++++ EXERCISE INPUTS ++++

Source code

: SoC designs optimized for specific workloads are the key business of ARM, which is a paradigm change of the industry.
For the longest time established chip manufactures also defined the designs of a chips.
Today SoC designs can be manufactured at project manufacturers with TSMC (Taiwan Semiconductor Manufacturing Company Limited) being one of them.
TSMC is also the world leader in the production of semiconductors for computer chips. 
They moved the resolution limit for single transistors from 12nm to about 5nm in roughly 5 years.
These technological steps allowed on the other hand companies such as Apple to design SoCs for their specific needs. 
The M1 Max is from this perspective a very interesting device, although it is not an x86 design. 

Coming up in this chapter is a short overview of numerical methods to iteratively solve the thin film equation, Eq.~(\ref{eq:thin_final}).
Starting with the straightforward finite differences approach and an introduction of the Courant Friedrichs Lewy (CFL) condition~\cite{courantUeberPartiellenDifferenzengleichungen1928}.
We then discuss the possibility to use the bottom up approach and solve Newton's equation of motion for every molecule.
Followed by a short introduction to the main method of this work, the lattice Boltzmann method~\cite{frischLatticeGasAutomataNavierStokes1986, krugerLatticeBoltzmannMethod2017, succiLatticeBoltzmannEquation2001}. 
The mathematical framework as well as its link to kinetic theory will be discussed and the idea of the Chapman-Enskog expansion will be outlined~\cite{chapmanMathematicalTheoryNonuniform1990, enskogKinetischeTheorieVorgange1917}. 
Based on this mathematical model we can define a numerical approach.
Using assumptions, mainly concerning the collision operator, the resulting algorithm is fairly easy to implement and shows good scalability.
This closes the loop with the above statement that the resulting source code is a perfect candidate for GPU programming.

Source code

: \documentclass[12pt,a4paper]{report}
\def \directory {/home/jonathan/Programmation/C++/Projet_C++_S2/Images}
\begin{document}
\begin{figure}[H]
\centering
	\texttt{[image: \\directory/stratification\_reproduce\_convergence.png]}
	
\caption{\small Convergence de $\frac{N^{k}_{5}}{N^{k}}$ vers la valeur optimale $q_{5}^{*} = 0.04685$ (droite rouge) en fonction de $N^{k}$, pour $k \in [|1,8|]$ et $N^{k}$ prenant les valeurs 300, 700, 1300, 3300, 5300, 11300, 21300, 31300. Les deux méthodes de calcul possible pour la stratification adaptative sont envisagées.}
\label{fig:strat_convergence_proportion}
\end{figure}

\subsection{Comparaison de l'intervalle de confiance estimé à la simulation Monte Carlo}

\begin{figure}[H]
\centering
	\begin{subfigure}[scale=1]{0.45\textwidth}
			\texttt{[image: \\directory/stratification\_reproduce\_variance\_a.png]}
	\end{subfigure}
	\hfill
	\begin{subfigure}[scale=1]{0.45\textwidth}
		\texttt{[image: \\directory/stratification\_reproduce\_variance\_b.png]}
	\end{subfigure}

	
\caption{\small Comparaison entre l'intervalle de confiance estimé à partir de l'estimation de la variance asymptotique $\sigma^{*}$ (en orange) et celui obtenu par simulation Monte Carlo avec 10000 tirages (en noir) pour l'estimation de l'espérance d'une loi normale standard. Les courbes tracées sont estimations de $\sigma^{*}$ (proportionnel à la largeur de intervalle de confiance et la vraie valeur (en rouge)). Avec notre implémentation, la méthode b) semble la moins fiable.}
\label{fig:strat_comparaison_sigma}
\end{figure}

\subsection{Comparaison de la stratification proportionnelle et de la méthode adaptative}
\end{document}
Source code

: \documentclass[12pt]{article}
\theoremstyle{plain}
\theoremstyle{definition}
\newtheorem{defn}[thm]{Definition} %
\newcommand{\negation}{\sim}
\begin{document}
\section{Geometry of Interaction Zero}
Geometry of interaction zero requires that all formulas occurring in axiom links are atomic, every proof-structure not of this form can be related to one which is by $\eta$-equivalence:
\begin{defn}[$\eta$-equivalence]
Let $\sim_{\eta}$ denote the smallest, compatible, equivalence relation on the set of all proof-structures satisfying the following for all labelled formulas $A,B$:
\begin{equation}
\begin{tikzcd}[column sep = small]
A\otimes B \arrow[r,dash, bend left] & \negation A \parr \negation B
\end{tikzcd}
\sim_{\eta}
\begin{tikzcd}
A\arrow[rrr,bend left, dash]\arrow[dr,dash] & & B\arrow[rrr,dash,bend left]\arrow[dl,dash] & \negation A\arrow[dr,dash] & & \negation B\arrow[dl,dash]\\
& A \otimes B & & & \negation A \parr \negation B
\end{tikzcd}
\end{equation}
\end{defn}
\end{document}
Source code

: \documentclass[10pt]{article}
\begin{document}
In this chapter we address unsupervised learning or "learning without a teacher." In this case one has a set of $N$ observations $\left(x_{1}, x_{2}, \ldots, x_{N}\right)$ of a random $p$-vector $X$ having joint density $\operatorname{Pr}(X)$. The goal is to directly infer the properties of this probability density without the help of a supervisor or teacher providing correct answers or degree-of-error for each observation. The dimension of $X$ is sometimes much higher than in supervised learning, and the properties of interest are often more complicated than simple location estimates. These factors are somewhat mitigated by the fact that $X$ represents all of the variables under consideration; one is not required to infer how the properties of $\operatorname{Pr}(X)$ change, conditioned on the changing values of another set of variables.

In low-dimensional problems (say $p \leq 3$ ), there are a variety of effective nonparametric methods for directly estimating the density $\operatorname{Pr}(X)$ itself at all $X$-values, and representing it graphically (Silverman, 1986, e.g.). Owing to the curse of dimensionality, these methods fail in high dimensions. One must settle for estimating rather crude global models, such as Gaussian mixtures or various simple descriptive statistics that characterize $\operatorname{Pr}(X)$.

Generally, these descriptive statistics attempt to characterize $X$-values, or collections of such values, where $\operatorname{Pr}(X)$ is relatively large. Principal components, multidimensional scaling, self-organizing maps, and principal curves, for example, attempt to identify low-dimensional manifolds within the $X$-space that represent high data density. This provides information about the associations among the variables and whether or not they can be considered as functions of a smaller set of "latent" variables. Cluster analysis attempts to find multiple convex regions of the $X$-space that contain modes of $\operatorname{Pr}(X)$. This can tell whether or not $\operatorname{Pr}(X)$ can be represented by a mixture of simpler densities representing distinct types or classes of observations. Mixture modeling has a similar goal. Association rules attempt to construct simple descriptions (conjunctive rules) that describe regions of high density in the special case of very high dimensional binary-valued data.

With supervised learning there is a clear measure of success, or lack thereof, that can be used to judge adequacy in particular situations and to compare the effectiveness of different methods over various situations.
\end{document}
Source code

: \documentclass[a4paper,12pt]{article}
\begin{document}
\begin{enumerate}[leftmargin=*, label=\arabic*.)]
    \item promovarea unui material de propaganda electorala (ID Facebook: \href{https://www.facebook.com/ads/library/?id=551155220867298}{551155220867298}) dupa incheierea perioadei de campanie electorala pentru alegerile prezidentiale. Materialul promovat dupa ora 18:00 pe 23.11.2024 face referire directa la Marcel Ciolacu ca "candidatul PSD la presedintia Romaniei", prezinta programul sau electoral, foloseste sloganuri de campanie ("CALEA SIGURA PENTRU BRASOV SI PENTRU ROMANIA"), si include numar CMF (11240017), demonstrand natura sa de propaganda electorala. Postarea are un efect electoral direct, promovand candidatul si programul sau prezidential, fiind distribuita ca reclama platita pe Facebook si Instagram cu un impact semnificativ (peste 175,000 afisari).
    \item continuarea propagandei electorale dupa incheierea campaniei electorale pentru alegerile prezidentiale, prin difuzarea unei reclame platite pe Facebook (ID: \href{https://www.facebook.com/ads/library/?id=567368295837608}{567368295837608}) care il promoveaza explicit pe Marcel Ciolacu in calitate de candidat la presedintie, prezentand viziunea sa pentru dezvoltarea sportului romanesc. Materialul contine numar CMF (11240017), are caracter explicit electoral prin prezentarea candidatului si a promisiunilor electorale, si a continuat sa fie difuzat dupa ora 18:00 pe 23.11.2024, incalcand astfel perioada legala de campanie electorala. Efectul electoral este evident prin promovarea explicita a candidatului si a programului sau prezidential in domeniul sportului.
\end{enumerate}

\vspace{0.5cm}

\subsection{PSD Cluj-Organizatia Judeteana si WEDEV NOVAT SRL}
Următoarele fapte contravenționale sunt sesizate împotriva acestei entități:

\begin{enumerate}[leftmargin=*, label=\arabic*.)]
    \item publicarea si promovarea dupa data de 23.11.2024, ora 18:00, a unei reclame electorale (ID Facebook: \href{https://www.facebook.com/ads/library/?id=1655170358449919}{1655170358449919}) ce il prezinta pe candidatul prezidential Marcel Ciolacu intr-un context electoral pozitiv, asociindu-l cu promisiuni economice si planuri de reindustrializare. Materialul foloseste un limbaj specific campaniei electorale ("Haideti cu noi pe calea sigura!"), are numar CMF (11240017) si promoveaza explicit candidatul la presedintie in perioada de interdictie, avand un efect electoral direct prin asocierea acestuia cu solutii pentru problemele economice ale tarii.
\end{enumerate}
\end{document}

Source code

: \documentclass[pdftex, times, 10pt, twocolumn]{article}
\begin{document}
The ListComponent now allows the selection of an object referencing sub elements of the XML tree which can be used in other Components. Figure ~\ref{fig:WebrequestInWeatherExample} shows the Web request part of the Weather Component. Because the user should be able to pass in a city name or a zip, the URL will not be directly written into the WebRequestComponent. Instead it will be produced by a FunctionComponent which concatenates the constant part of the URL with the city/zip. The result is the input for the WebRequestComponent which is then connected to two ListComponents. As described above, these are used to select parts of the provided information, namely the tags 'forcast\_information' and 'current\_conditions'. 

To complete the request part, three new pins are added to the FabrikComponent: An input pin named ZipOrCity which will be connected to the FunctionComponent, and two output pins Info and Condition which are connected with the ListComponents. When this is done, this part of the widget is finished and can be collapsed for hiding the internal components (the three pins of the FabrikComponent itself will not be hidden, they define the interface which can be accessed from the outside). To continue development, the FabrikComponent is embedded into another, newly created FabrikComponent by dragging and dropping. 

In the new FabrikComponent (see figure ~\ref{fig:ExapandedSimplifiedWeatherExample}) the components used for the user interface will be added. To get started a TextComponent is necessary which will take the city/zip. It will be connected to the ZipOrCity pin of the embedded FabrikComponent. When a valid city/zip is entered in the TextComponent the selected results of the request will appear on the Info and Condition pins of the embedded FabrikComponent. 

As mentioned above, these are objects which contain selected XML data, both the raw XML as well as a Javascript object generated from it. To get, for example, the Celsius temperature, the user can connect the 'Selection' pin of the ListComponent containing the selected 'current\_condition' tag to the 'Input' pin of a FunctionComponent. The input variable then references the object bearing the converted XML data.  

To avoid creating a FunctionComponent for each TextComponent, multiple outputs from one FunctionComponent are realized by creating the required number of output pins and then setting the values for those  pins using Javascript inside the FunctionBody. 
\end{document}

++++

PROMPT: Output only an exact transcription of the lines above from the one with "Followed by a" up to and including the one with "This closes the".

OUTPUT OF THE TASK:
Followed by a short introduction to the main method of this work, the lattice Boltzmann method~\cite{frischLatticeGasAutomataNavierStokes1986, krugerLatticeBoltzmannMethod2017, succiLatticeBoltzmannEquation2001}. 
The mathematical framework as well as its link to kinetic theory will be discussed and the idea of the Chapman-Enskog expansion will be outlined~\cite{chapmanMathematicalTheoryNonuniform1990, enskogKinetischeTheorieVorgange1917}. 
Based on this mathematical model we can define a numerical approach.
Using assumptions, mainly concerning the collision operator, the resulting algorithm is fairly easy to implement and shows good scalability.
This closes the loop with the above statement that the resulting source code is a perfect candidate for GPU programming.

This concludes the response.